▶ _Prompt_
Across the records below, how many lines include the string "application"? State the number and nothing more.

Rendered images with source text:

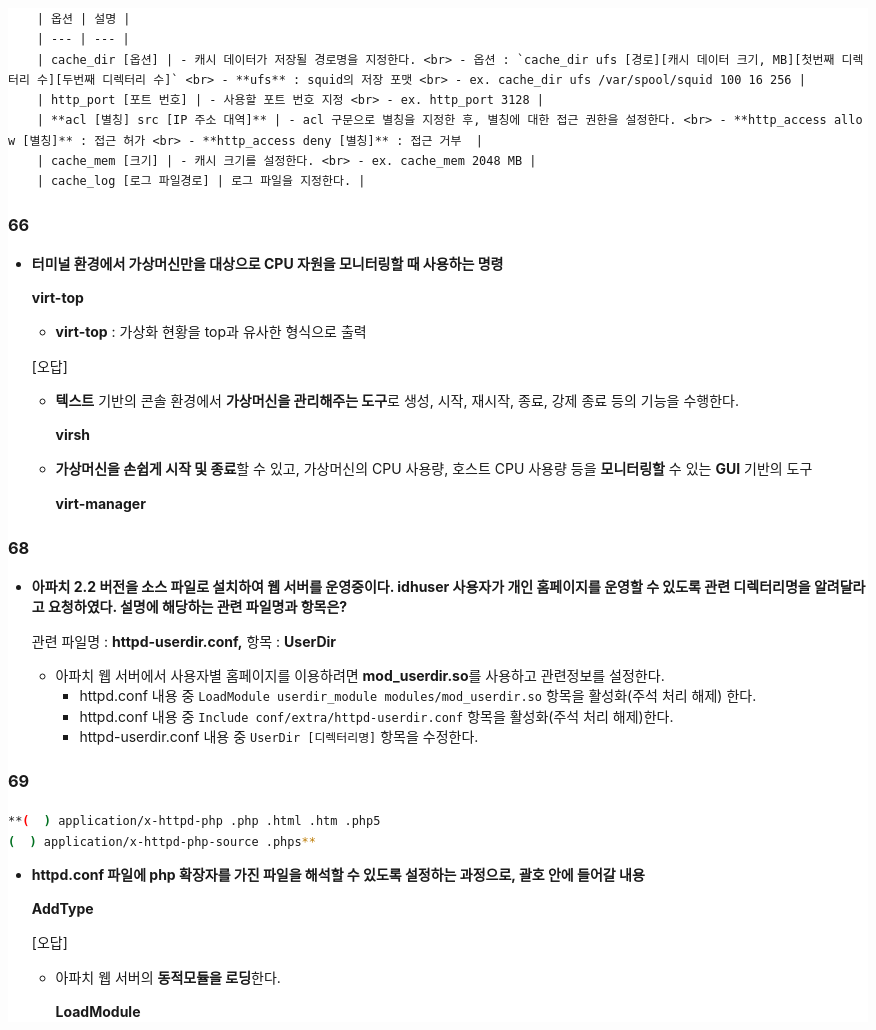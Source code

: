         | 옵션 | 설명 |
        | --- | --- |
        | cache_dir [옵션] | - 캐시 데이터가 저장될 경로명을 지정한다. <br> - 옵션 : `cache_dir ufs [경로][캐시 데이터 크기, MB][첫번째 디렉터리 수][두번째 디렉터리 수]` <br> - **ufs** : squid의 저장 포맷 <br> - ex. cache_dir ufs /var/spool/squid 100 16 256 |
        | http_port [포트 번호] | - 사용할 포트 번호 지정 <br> - ex. http_port 3128 |
        | **acl [별칭] src [IP 주소 대역]** | - acl 구문으로 별칭을 지정한 후, 별칭에 대한 접근 권한을 설정한다. <br> - **http_access allow [별칭]** : 접근 허가 <br> - **http_access deny [별칭]** : 접근 거부  |
        | cache_mem [크기] | - 캐시 크기를 설정한다. <br> - ex. cache_mem 2048 MB |
        | cache_log [로그 파일경로] | 로그 파일을 지정한다. |

### **66**

- **터미널 환경에서 가상머신만을 대상으로 CPU 자원을 모니터링할 때 사용하는 명령**
    
    **virt-top**
    
    - **virt-top** : 가상화 현황을 top과 유사한 형식으로 출력
    
    [오답]
    
    - **텍스트** 기반의 콘솔 환경에서 **가상머신을 관리해주는 도구**로 생성, 시작, 재시작, 종료, 강제 종료 등의 기능을 수행한다.
        
        **virsh**
        
    - **가상머신을 손쉽게 시작 및 종료**할 수 있고, 가상머신의 CPU 사용량, 호스트 CPU 사용량 등을 **모니터링할** 수 있는 **GUI** 기반의 도구
        
        **virt-manager**
        

### **68**

- **아파치 2.2 버전을 소스 파일로 설치하여 웹 서버를 운영중이다. idhuser 사용자가 개인 홈페이지를 운영할 수 있도록 관련 디렉터리명을 알려달라고 요청하였다. 설명에 해당하는 관련 파일명과 항목은?**
    
    관련 파일명 : **httpd-userdir.conf,** 항목 : **UserDir** 
    
    - 아파치 웹 서버에서 사용자별 홈페이지를 이용하려면 **mod_userdir.so**를 사용하고 관련정보를 설정한다.
        - httpd.conf 내용 중 `LoadModule userdir_module modules/mod_userdir.so` 항목을 활성화(주석 처리 해제) 한다.
        - httpd.conf 내용 중 `Include conf/extra/httpd-userdir.conf` 항목을 활성화(주석 처리 해제)한다.
        - httpd-userdir.conf 내용 중 `UserDir [디렉터리명]` 항목을 수정한다.
    

### **69**

```bash
**(  ) application/x-httpd-php .php .html .htm .php5
(  ) application/x-httpd-php-source .phps**
```

- **httpd.conf 파일에 php 확장자를 가진 파일을 해석할 수 있도록 설정하는 과정으로, 괄호 안에 들어갈 내용**
    
    **AddType**
    
    [오답]
    
    - 아파치 웹 서버의 **동적모듈을 로딩**한다.
        
        **LoadModule**
        
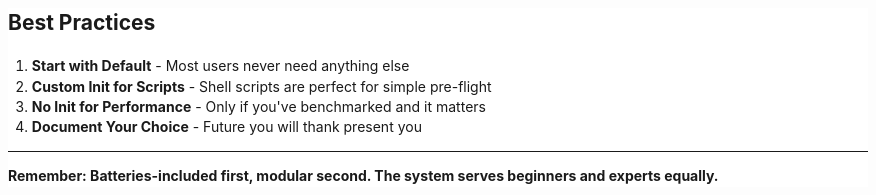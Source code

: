 
## Best Practices

1. **Start with Default** - Most users never need anything else
2. **Custom Init for Scripts** - Shell scripts are perfect for simple pre-flight
3. **No Init for Performance** - Only if you've benchmarked and it matters
4. **Document Your Choice** - Future you will thank present you

---

**Remember: Batteries-included first, modular second. The system serves beginners and experts equally.**
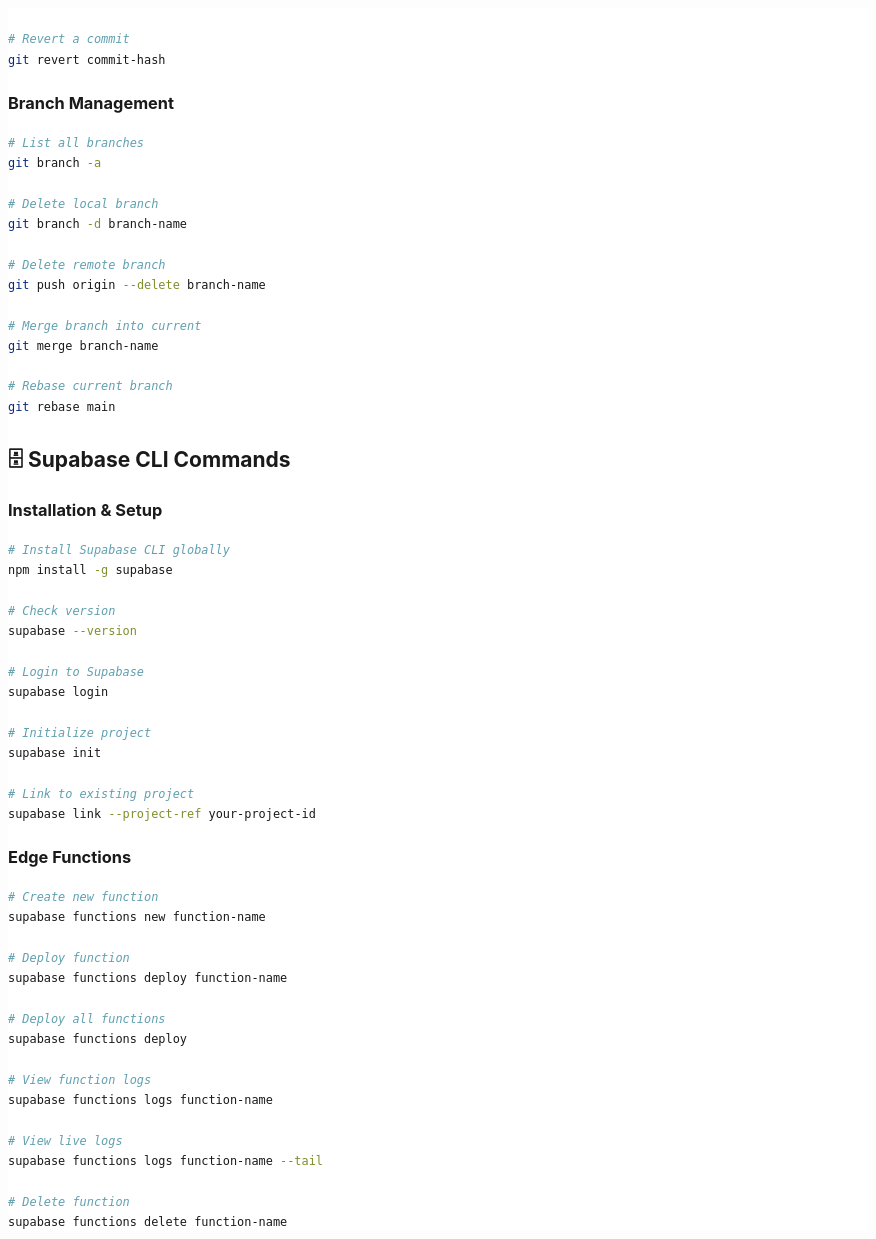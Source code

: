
 ```bash

# Revert a commit
git revert commit-hash
```

### Branch Management
```bash
# List all branches
git branch -a

# Delete local branch
git branch -d branch-name

# Delete remote branch
git push origin --delete branch-name

# Merge branch into current
git merge branch-name

# Rebase current branch
git rebase main
```

## 🗄️ Supabase CLI Commands

### Installation & Setup
```bash
# Install Supabase CLI globally
npm install -g supabase

# Check version
supabase --version

# Login to Supabase
supabase login

# Initialize project
supabase init

# Link to existing project
supabase link --project-ref your-project-id
```

### Edge Functions
```bash
# Create new function
supabase functions new function-name

# Deploy function
supabase functions deploy function-name

# Deploy all functions
supabase functions deploy

# View function logs
supabase functions logs function-name

# View live logs
supabase functions logs function-name --tail

# Delete function
supabase functions delete function-name
```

▶ _Solution_
2